Similar complaints later appeared from THE·Hosting customers on Trustpilot. Users wrote that their servers went offline on May 18 and that support later confirmed the data loss. Some customers claimed backup copies disappeared alongside the VPS instances themselves. Others criticized the compensation model, where vanished infrastructure was effectively exchanged for extra days of hosting service.

By May 21, the websites and client panels of both providers became accessible again. However, the return of the billing systems did not restore customer infrastructure. Users reported that lost VPS instances still appeared as “active” in dashboards despite being unreachable. New complaints mentioned outages not only in the Netherlands, but also in Germany, the United States, and Austria. One UFO·Hosting customer claimed to have lost 14 servers, while another said a replacement VPS deployed in Finland stopped working within hours, after which support stopped responding entirely.

Neither provider published a public technical report explaining the incident or disclosing the number of affected customers. At the time, the latest news post on THE·Hosting’s website discussed an industry award, while UFO·Hosting’s news section appeared frozen in November 2025. The internet, as it turns out, can preserve silence almost as effectively as backup systems — especially when the backups are gone too.

The Real Cause Emerged Days Later

On May 25, the story took a far more serious turn. The Fiscal Information and Investigation Service, better known as FIOD, announced that Dutch law enforcement had conducted a series of raids targeting companies connected to hosting and network infrastructure services.


Image: fiod.nl

Investigators suspect the involved parties of helping circumvent European Union sanctions and supporting operations allegedly linked to cyberattacks and disinformation campaigns in Europe. Authorities arrested a 57-year-old resident of Amsterdam and a 39-year-old entrepreneur from The Hague. According to investigators, both allegedly assisted sanctioned entities through intermediary corporate structures.

Searches were carried out in offices located in Enschede and Almere, as well as data centers in Dronten and Schiphol-Rijk. FIOD officers seized documents, laptops, phones, and more than 800 servers. After that kind of “maintenance window,” many VPS instances understandably entered an existential crisis.


Image: fiod.nl

The Story Actually Began a Year Earlier

The roots of the incident trace back to May 2025, when the European Union imposed sanctions against Stark Industries Solutions Limited. According to investigations conducted by journalists and cyber intelligence researchers, the company allegedly served as a front structure concealing the real customers of hosting provider PQ·Hosting.

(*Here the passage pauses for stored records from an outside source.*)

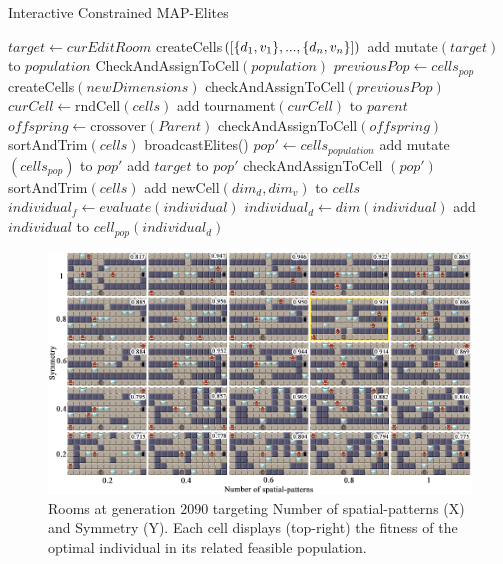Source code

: \begin{algorithm}
\footnotesize
\caption{Interactive Constrained MAP-Elites}\label{alg:IC-MAPE}
\begin{algorithmic}[1]
\State $target \gets curEditRoom$ 
\State createCells$(\protect[\{d_1,v_1\},...,\{d_n,v_n\}])$
     \State add mutate$(target)$ to $population$
\EndFor
\State CheckAndAssignToCell$(population)$ 
 
            \State $previousPop \gets cells_{pop}$
            \State createCells$(newDimensions)$
            \State checkAndAssignToCell$(previousPop)$ 
        \EndIf
                \State $curCell \gets \text{rndCell}(cells)$
                \State add tournament$(curCell)$ to $parent$
            \EndFor
            \State $offspring \gets  \text{crossover}(Parent)$
            \State checkAndAssignToCell$(offspring)$
        \EndRepeat
        \State sortAndTrim$(cells)$
    \EndFor
    \State broadcastElites() 
    \State $pop' \gets cells_{population}$
    \State add mutate$(cells_{pop})$ to $pop'$
    \State add $target$ to $pop'$
    \State checkAndAssignToCell $(pop')$
    \State sortAndTrim$(cells)$
\EndWhile
\EndProcedure
{}
        \State add newCell$(dim_d, dim_v)$ to $cells$
    \EndFor
\EndProcedure
{}
        \State $individual_f \gets evaluate(individual)$ 
        \State $individual_d \gets dim(individual)$
        \State add $individual$ to $cell_{pop}(individual_d)$
    \EndFor
\EndProcedure
\end{algorithmic}
\end{algorithm}

\begin{figure}[t]
\centerline{\includegraphics[width=\textwidth]{figure4.png}}
\caption{Rooms at generation $2090$ targeting Number of spatial-patterns (X) and Symmetry (Y). Each cell displays (top-right) the fitness of the optimal individual in its related feasible population. }
\label{figs:patt_sym}
\end{figure}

Both companies have been linked to Moldovan brothers Ivan and Iurii Neculiti. Investigative reports alleged that infrastructure connected to PQ·Hosting and related entities had repeatedly been used in DDoS attacks and disinformation operations.

Following the sanctions, the business structure was rapidly reorganized. PQ·Hosting effectively disappeared from the market, while THE·Hosting and UFO·Hosting emerged shortly afterward. Investigators believe a significant portion of the infrastructure was transferred to the Dutch company WorkTitans B.V., which owns the THE·Hosting brand. According to investigators, the organization may have served as a vehicle for continuing the operations of sanctioned entities under different branding.